Description
Seasoned with: Garlic, Parsley, Redwine Vinegar, Olive Oil, Chilli Flakes, Salt & Pepper
Roasting Guide We like to cook roast meat in a very low temperature oven. This ensures the even pink doneness from the centre of the roast all the way to its exterior. As every oven works differently, our guide for oven temperature may not be accurate for you. Personally we use a temperature between 140-160 degree celcius, trying to get the centre of roast to achieve a temperature between 50-55 degree celcius. Before entering the oven, we like to first lightly sear the exterior of the roast. We are not aiming to caramelise the surface at this stage, but merely kickstarting the mallard reaction, so that even with a very low oven, the surface can develop a beautifully browned crust.
We also recommend placing the roast on a roasting rack or bed of vegetables. This allows convection heat in the oven to cook the roast both from the top and bottom. Resulting in an even exchange of heat.
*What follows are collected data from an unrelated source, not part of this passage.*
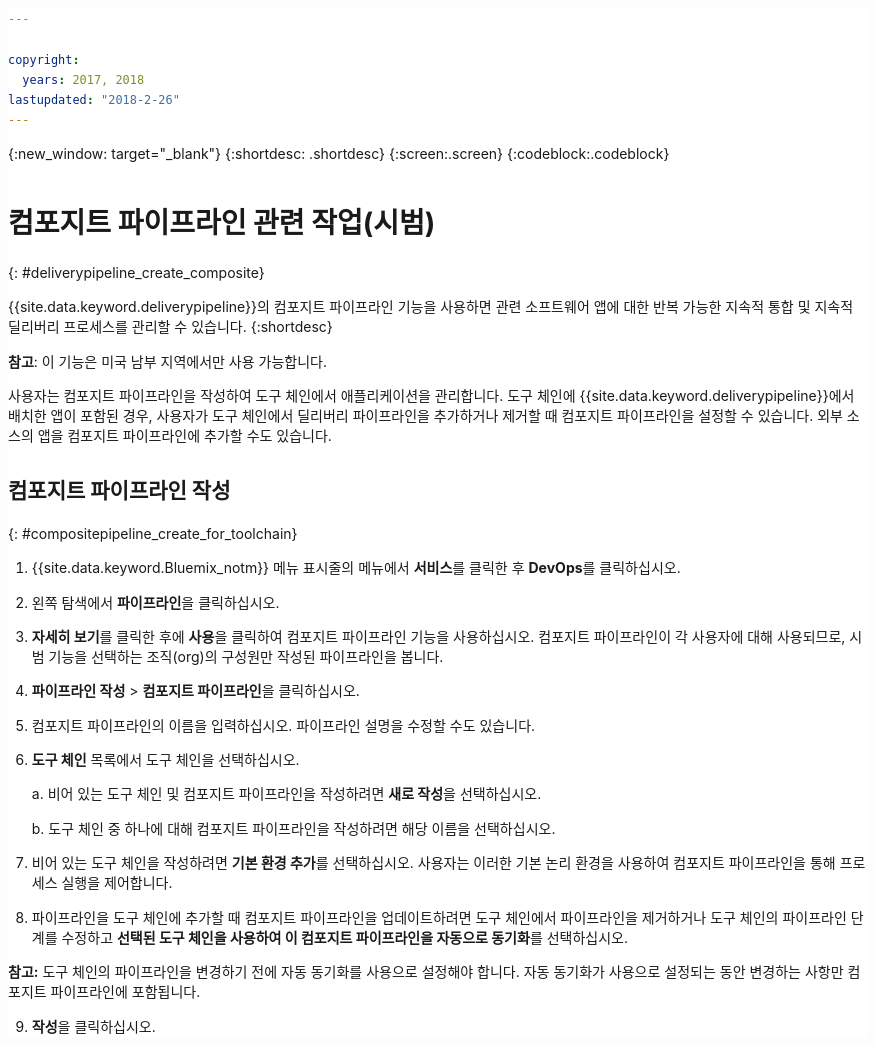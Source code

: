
 ```yaml
---

copyright:
  years: 2017, 2018
lastupdated: "2018-2-26"
---
```



{:new_window: target="_blank"}
{:shortdesc: .shortdesc}
{:screen:.screen}
{:codeblock:.codeblock}

# 컴포지트 파이프라인 관련 작업(시범)
{: #deliverypipeline_create_composite}

{{site.data.keyword.deliverypipeline}}의 컴포지트 파이프라인 기능을 사용하면 관련 소프트웨어 앱에 대한 반복 가능한 지속적 통합 및 지속적 딜리버리 프로세스를 관리할 수 있습니다.
{:shortdesc}

**참고**: 이 기능은 미국 남부 지역에서만 사용 가능합니다. 

사용자는 컴포지트 파이프라인을 작성하여 도구 체인에서 애플리케이션을 관리합니다. 도구 체인에 {{site.data.keyword.deliverypipeline}}에서 배치한 앱이 포함된 경우, 사용자가 도구 체인에서 딜리버리 파이프라인을 추가하거나 제거할 때 컴포지트 파이프라인을 설정할 수 있습니다. 외부 소스의 앱을 컴포지트 파이프라인에 추가할 수도 있습니다.

## 컴포지트 파이프라인 작성
{: #compositepipeline_create_for_toolchain}

1. {{site.data.keyword.Bluemix_notm}} 메뉴 표시줄의 메뉴에서 **서비스**를 클릭한 후 **DevOps**를 클릭하십시오.

2. 왼쪽 탐색에서 **파이프라인**을 클릭하십시오.

3. **자세히 보기**를 클릭한 후에 **사용**을 클릭하여 컴포지트 파이프라인 기능을 사용하십시오. 컴포지트 파이프라인이 각 사용자에 대해 사용되므로, 시범 기능을 선택하는 조직(org)의 구성원만 작성된 파이프라인을 봅니다.

4. **파이프라인 작성** > **컴포지트 파이프라인**을 클릭하십시오.

5. 컴포지트 파이프라인의 이름을 입력하십시오. 파이프라인 설명을 수정할 수도 있습니다.

6. **도구 체인** 목록에서 도구 체인을 선택하십시오.

    a. 비어 있는 도구 체인 및 컴포지트 파이프라인을 작성하려면 **새로 작성**을 선택하십시오.

    b. 도구 체인 중 하나에 대해 컴포지트 파이프라인을 작성하려면 해당 이름을 선택하십시오.

7. 비어 있는 도구 체인을 작성하려면 **기본 환경 추가**를 선택하십시오. 사용자는 이러한 기본 논리 환경을 사용하여 컴포지트 파이프라인을 통해 프로세스 실행을 제어합니다.

8. 파이프라인을 도구 체인에 추가할 때 컴포지트 파이프라인을 업데이트하려면 도구 체인에서 파이프라인을 제거하거나 도구 체인의 파이프라인 단계를 수정하고 **선택된 도구 체인을 사용하여 이 컴포지트 파이프라인을 자동으로 동기화**를 선택하십시오.

  **참고:** 도구 체인의 파이프라인을 변경하기 전에 자동 동기화를 사용으로 설정해야 합니다. 자동 동기화가 사용으로 설정되는 동안 변경하는 사항만 컴포지트 파이프라인에 포함됩니다.

9. **작성**을 클릭하십시오.
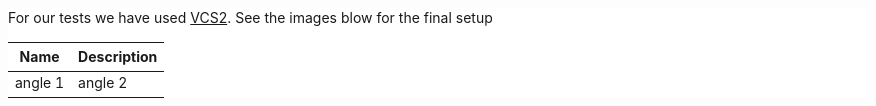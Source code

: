 For our tests we have used [VCS2](#vcs2). See the images blow for the final setup

| Name | Description |
|-------|-------|
| angle 1 | angle 2 |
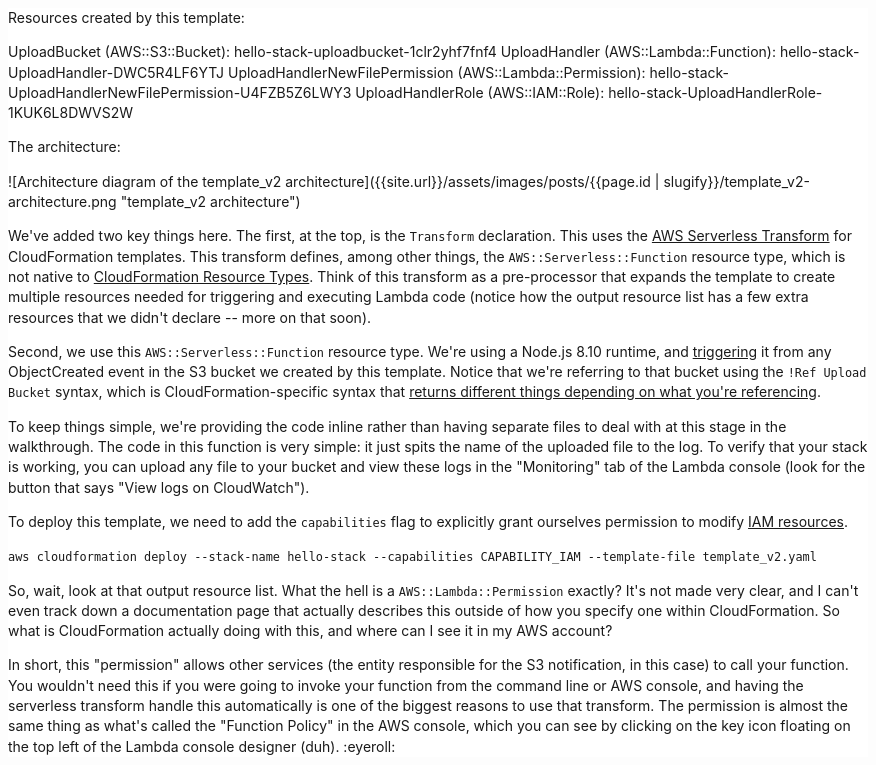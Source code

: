 </code></pre>

Resources created by this template:
<div class="output">UploadBucket (AWS::S3::Bucket): hello-stack-uploadbucket-1clr2yhf7fnf4
UploadHandler (AWS::Lambda::Function): hello-stack-UploadHandler-DWC5R4LF6YTJ
UploadHandlerNewFilePermission (AWS::Lambda::Permission): hello-stack-UploadHandlerNewFilePermission-U4FZB5Z6LWY3
UploadHandlerRole (AWS::IAM::Role): hello-stack-UploadHandlerRole-1KUK6L8DWVS2W</div>

The architecture:

![Architecture diagram of the template_v2 architecture]({{site.url}}/assets/images/posts/{{page.id | slugify}}/template_v2-architecture.png "template_v2 architecture")

We've added two key things here. The first, at the top, is the `Transform` declaration. This uses the [AWS Serverless Transform](https://github.com/awslabs/serverless-application-model/blob/master/versions/2016-10-31.md) for CloudFormation templates. This transform defines, among other things, the `AWS::Serverless::Function` resource type, which is not native to [CloudFormation Resource Types](https://docs.aws.amazon.com/AWSCloudFormation/latest/UserGuide/aws-template-resource-type-ref.html). Think of this transform as a pre-processor that expands the template to create multiple resources needed for triggering and executing Lambda code (notice how the output resource list has a few extra resources that we didn't declare -- more on that soon).

Second, we use this `AWS::Serverless::Function` resource type. We're using a Node.js 8.10 runtime, and [triggering](https://github.com/awslabs/serverless-application-model/blob/master/versions/2016-10-31.md#event-source-types) it from any ObjectCreated event in the S3 bucket we created by this template. Notice that we're referring to that bucket using the `!Ref UploadBucket` syntax, which is CloudFormation-specific syntax that [returns different things depending on what you're referencing](https://docs.aws.amazon.com/AWSCloudFormation/latest/UserGuide/intrinsic-function-reference-ref.html#ref-resource-return-examples).

To keep things simple, we're providing the code inline rather than having separate files to deal with at this stage in the walkthrough. The code in this function is very simple: it just spits the name of the uploaded file to the log. To verify that your stack is working, you can upload any file to your bucket and view these logs in the "Monitoring" tab of the Lambda console (look for the button that says "View logs on CloudWatch").

To deploy this template, we need to add the `capabilities` flag to explicitly grant ourselves permission to modify [IAM resources](https://docs.aws.amazon.com/IAM/latest/UserGuide/introduction.html).

```
aws cloudformation deploy --stack-name hello-stack --capabilities CAPABILITY_IAM --template-file template_v2.yaml
```

So, wait, look at that output resource list. What the hell is a `AWS::Lambda::Permission` exactly? It's not made very clear, and I can't even track down a documentation page that actually describes this outside of how you specify one within CloudFormation. So what is CloudFormation actually doing with this, and where can I see it in my AWS account?

In short, this "permission" allows other services (the entity responsible for the S3 notification, in this case) to call your function. You wouldn't need this if you were going to invoke your function from the command line or AWS console, and having the serverless transform handle this automatically is one of the biggest reasons to use that transform. The permission is almost the same thing as what's called the "Function Policy" in the AWS console, which you can see by clicking on the key icon floating on the top left of the Lambda console designer (duh). :eyeroll:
For every 1KG of boneless roast, we recommend a cooking time of 45-50minutes, followed by a 10-15minute rest. This should yield a medium rare to medium roast.
Carving guide Always allow the roast to rest for 10-15minutes prior to carving. This way less moisture loss occurs during carving, ensuring the most juicy roast!
With the fat side up, carve against the grain. Adjusting the thickness according to your own preference. As you go, place individual slices on a serving platter and sprinkle with salt and pepper.